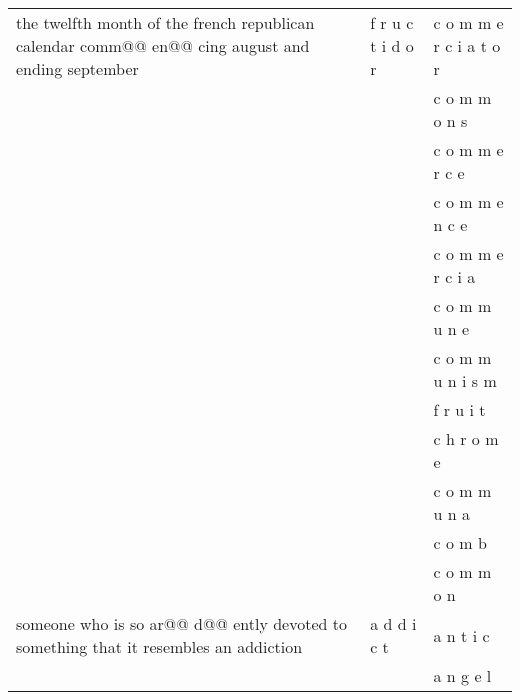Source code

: \documentclass[11pt]{article}
\begin{document}
\begin{spacing}{1}
\begin{table}[!htbp]
\begin{tabular}{p{8cm} l l}
the twelfth month of the french republican calendar comm@@ en@@ cing august and ending september & f r u c t i d o r & c o m m e r c i a t o r \\
                                                                                                 &                   & c o m m o n s           \\
                                                                                                 &                   & c o m m e r c e         \\
                                                                                                 &                   & c o m m e n c e         \\
                                                                                                 &                   & c o m m e r c i a       \\
                                                                                                 &                   & c o m m u n e           \\
                                                                                                 &                   & c o m m u n i s m       \\
                                                                                                 &                   & f r u i t               \\
                                                                                                 &                   & c h r o m e             \\
                                                                                                 &                   & c o m m u n a           \\
                                                                                                 &                   & c o m b                 \\
                                                                                                 &                   & c o m m o n             \\
someone who is so ar@@ d@@ ently devoted to something that it resembles an addiction             & a d d i c t       & a n t i c               \\
                                                                                                 &                   & a n g e l               \\

\end{tabular}
\end{table}
\end{spacing}
\end{document}
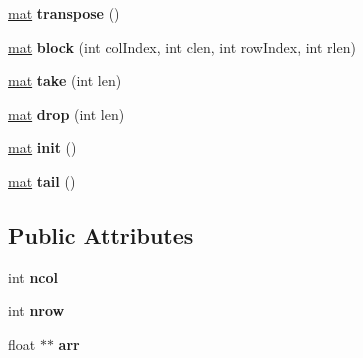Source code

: \begin{DoxyCompactItemize}
\mbox{\label{class_matrix_vector_1_1mat_abe8ff1f6f29fe9e406b755c3f655dd18}} 
\mbox{\hyperlink{class_matrix_vector_1_1mat}{mat}} {\bfseries transpose} ()
\item 
\mbox{\label{class_matrix_vector_1_1mat_aa623e369c2af8582646a44d0c7614db0}} 
\mbox{\hyperlink{class_matrix_vector_1_1mat}{mat}} {\bfseries block} (int col\+Index, int clen, int row\+Index, int rlen)
\item 
\mbox{\label{class_matrix_vector_1_1mat_a24f0cefca0d6f79545c2f130fda0b82c}} 
\mbox{\hyperlink{class_matrix_vector_1_1mat}{mat}} {\bfseries take} (int len)
\item 
\mbox{\label{class_matrix_vector_1_1mat_a7cd7e57bf6907ee80445afdb462fd095}} 
\mbox{\hyperlink{class_matrix_vector_1_1mat}{mat}} {\bfseries drop} (int len)
\item 
\mbox{\label{class_matrix_vector_1_1mat_a96ad31de366c370206569f0be9e1de5e}} 
\mbox{\hyperlink{class_matrix_vector_1_1mat}{mat}} {\bfseries init} ()
\item 
\mbox{\label{class_matrix_vector_1_1mat_a81893c6dae060972bce5ff67c7a07ee9}} 
\mbox{\hyperlink{class_matrix_vector_1_1mat}{mat}} {\bfseries tail} ()
\end{DoxyCompactItemize}
\subsection*{Public Attributes}
\begin{DoxyCompactItemize}
\item 
\mbox{\label{class_matrix_vector_1_1mat_a592d970921c2d031bf648d70e5f448dc}} 
int {\bfseries ncol}
\item 
\mbox{\label{class_matrix_vector_1_1mat_af448f5d4ef6da3b9c6d72870f690695d}} 
int {\bfseries nrow}
\item 
\mbox{\label{class_matrix_vector_1_1mat_a5f1dd191eaa81d863fd0c2a546cf7e67}} 
float $\ast$$\ast$ {\bfseries arr}
\end{DoxyCompactItemize}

* * * * *

Which lines of the listing contain the string "begin"? Copy each of them.

\begin{document}
\begin{spacing}{1}
\begin{table}[!htbp]
\begin{tabular}{p{8cm} l l}
: \begin{DoxyCompactItemize}
\begin{DoxyCompactItemize}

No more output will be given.